According to a statement made by Google, every $1 spent on AdWords by businesses makes an average of $2 in return. These numbers clearly indicate that a successful Google AdWords campaign can work wonders for a business. However, AdWords can be perplexing for new users and it is often seen that unsuccessful campaigns cost much more than estimated turnover, resulting in a huge loss.
Step 1: Make sure there is demand for what you are looking to supply
Before you plan on spending a ton of money on a Google AdWords campaign, you need to ensure whether your customers are searching the keywords regarding your products or services or not. If they are, they are likely to come across your campaign. If not, your campaign will remain unvisited and eventually fail, costing you a massive amount of money. Why create such a campaign if no one ever sees it?
There is however, a way to prevent this from happening. Using Google Keyword Planner enables you to deduce the frequency of search of a keyword related to your business. The tool will also tell you about the amount of money you will have to spend per click.
Having knowledge of the demand of your product or service will allow you to decide whether you should move ahead with the campaign or initiate it in the future when there’s more demand.
Step 2: Deduce the cost and viability of the campaign
The entire purpose of an Adwords campaign is to generate higher revenue. You can do this by making sure you are making more money than what you are spending on the campaigns. Keep in mind that specific keywords may have very high cost per clicks, which acts as a hindrance in obtaining a significant return on investment. You can use the following formula to calculate your maximum cost per click (CPC).
Max Cost per click = (conversion rate) x (Average profit per customer) x (1-profit margin)
Once you have a value for the max CPC, compare it to the CPC estimate given by the Keyword Planner tool. In case your max CPC is considerably lower than the CPC given in the Keyword Planner, this is a clear sign that your keyword phrase is unlikely to be profitable.
Keep in mind that these are simply estimates. If you feel your chances are strong, use historical data to deduce your own numbers once you start the process.

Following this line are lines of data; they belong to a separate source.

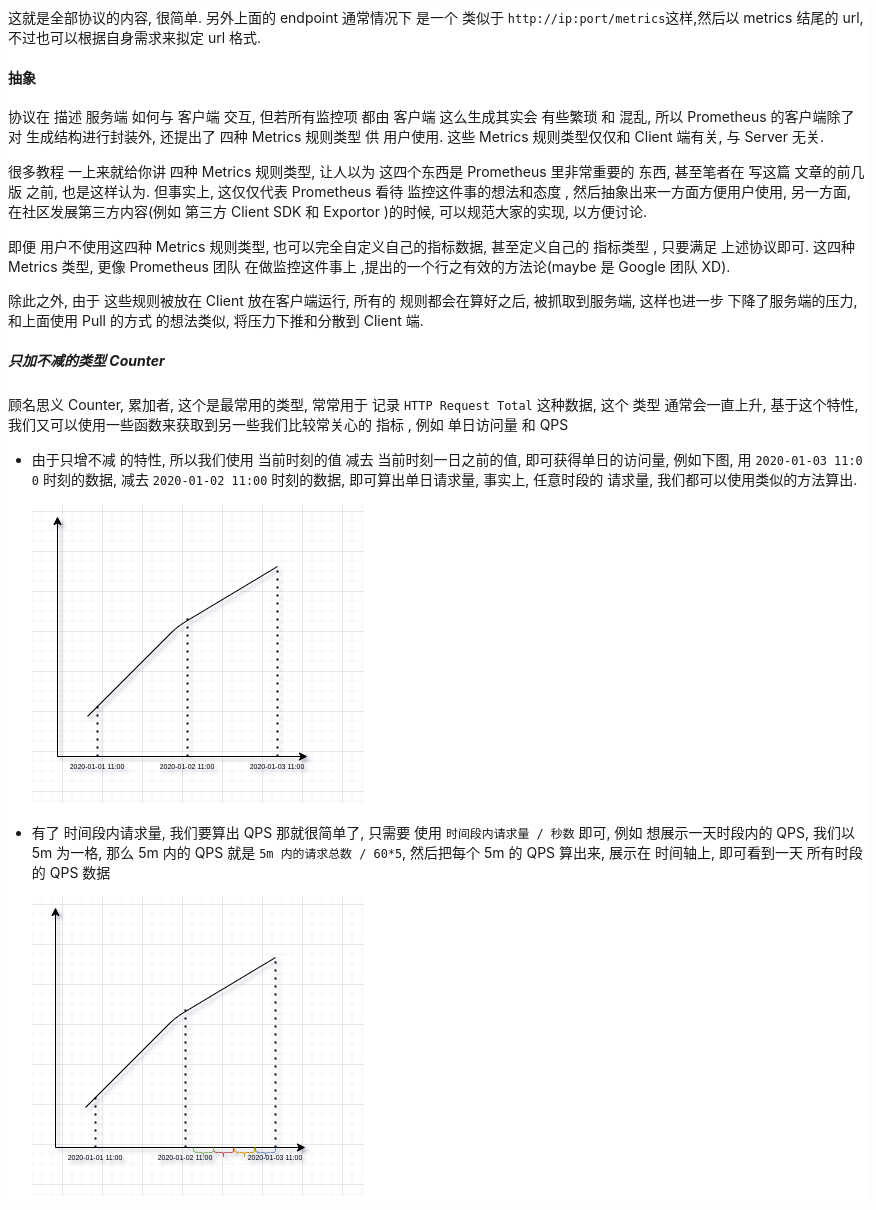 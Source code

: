 这就是全部协议的内容, 很简单. 另外上面的 endpoint 通常情况下 是一个 类似于 `http://ip:port/metrics`这样,然后以 metrics 结尾的 url, 不过也可以根据自身需求来拟定 url 格式. 

#### 抽象

协议在 描述 服务端 如何与 客户端 交互, 但若所有监控项 都由 客户端 这么生成其实会 有些繁琐 和 混乱, 所以 Prometheus 的客户端除了对 生成结构进行封装外, 还提出了 四种 Metrics 规则类型 供 用户使用. 这些 Metrics 规则类型仅仅和 Client 端有关, 与 Server 无关.

很多教程 一上来就给你讲 四种 Metrics 规则类型, 让人以为 这四个东西是 Prometheus 里非常重要的 东西, 甚至笔者在 写这篇 文章的前几版 之前, 也是这样认为. 但事实上, 这仅仅代表 Prometheus 看待 监控这件事的想法和态度 , 然后抽象出来一方面方便用户使用, 另一方面, 在社区发展第三方内容(例如 第三方 Client SDK 和 Exportor )的时候, 可以规范大家的实现, 以方便讨论. 

即便 用户不使用这四种 Metrics 规则类型, 也可以完全自定义自己的指标数据, 甚至定义自己的 指标类型 , 只要满足 上述协议即可.  这四种 Metrics 类型, 更像 Prometheus 团队 在做监控这件事上 ,提出的一个行之有效的方法论(maybe 是 Google 团队 XD). 

除此之外, 由于 这些规则被放在 Client 放在客户端运行, 所有的 规则都会在算好之后, 被抓取到服务端, 这样也进一步 下降了服务端的压力, 和上面使用 Pull 的方式 的想法类似, 将压力下推和分散到 Client 端.

##### 只加不减的类型 Counter

顾名思义 Counter, 累加者, 这个是最常用的类型, 常常用于 记录 `HTTP Request Total` 这种数据, 这个 类型 通常会一直上升, 基于这个特性, 我们又可以使用一些函数来获取到另一些我们比较常关心的 指标 , 例如 单日访问量 和 QPS 

* 由于只增不减 的特性, 所以我们使用 当前时刻的值 减去 当前时刻一日之前的值, 即可获得单日的访问量, 例如下图, 用 `2020-01-03 11:00` 时刻的数据, 减去 `2020-01-02 11:00` 时刻的数据, 即可算出单日请求量, 事实上, 任意时段的 请求量, 我们都可以使用类似的方法算出.

  ![](/assets/prometheus-unit-delta.png)

* 有了 时间段内请求量, 我们要算出 QPS 那就很简单了, 只需要 使用 `时间段内请求量 / 秒数` 即可, 例如 想展示一天时段内的 QPS, 我们以 5m 为一格, 那么 5m 内的 QPS 就是 `5m 内的请求总数 / 60*5`, 然后把每个 5m 的 QPS  算出来, 展示在 时间轴上, 即可看到一天 所有时段的 QPS 数据

  ![](/assets/prometheus-unit-delta2.png)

Step 3: Learn from your competitors
You can use your competition to benefit your own campaign. Use tools like SpyFu, SEMRush and KeywordSpy to find out what keywords your competitors are using and to track their ad campaigns. This will allow you to decipher the popularity of their product and the keyword they have incorporated.
Step 4: USP (Unique Selling Proposition)
There are hundreds of companies selling the same product you are; so the question arises: Why should a consumer buy your product instead of someone else’s? To answer this question, you must establish a USP to attract your target audience. Take Domino’s for example. They have used their 30-minute delivery guarantee for years. They only exploit this advertisement slogan to attract customers.
Step 5: Blow customers away with a mouth-watering offer:
We often buy stuff for the sake of buying it i.e. the deal was just too good to let it slide. Give your customers something they can’t refuse. Make sure the price is less and the benefits are more. Don’t just put up a deal for no reason. That makes your website seem less credible. Try to align your deals with national holidays or global events to attain maximum viewership.
Step 6: The advertisement
Draft your advertisement. This part is an amalgamation of the 5 steps above. Combine them to create your advertisement, which will spearhead your advertisement campaign. Make sure to add a killer header, which incorporates the keywords you want your followers to search.
Step 7: Configure AdWords settings
The default settings in AdWords aren’t always efficient enough to facilitate your campaign. For example, you can add a list of negative keywords that can help you customize how your customers search your product. For example, if your website is about office furniture, add a movie to the list of negative keywords so that a person searching for office related TV shows does not come across your advertisements. This is to prevent your advertisement from spamming people who are not interested in it and hence, maintaining exclusivity.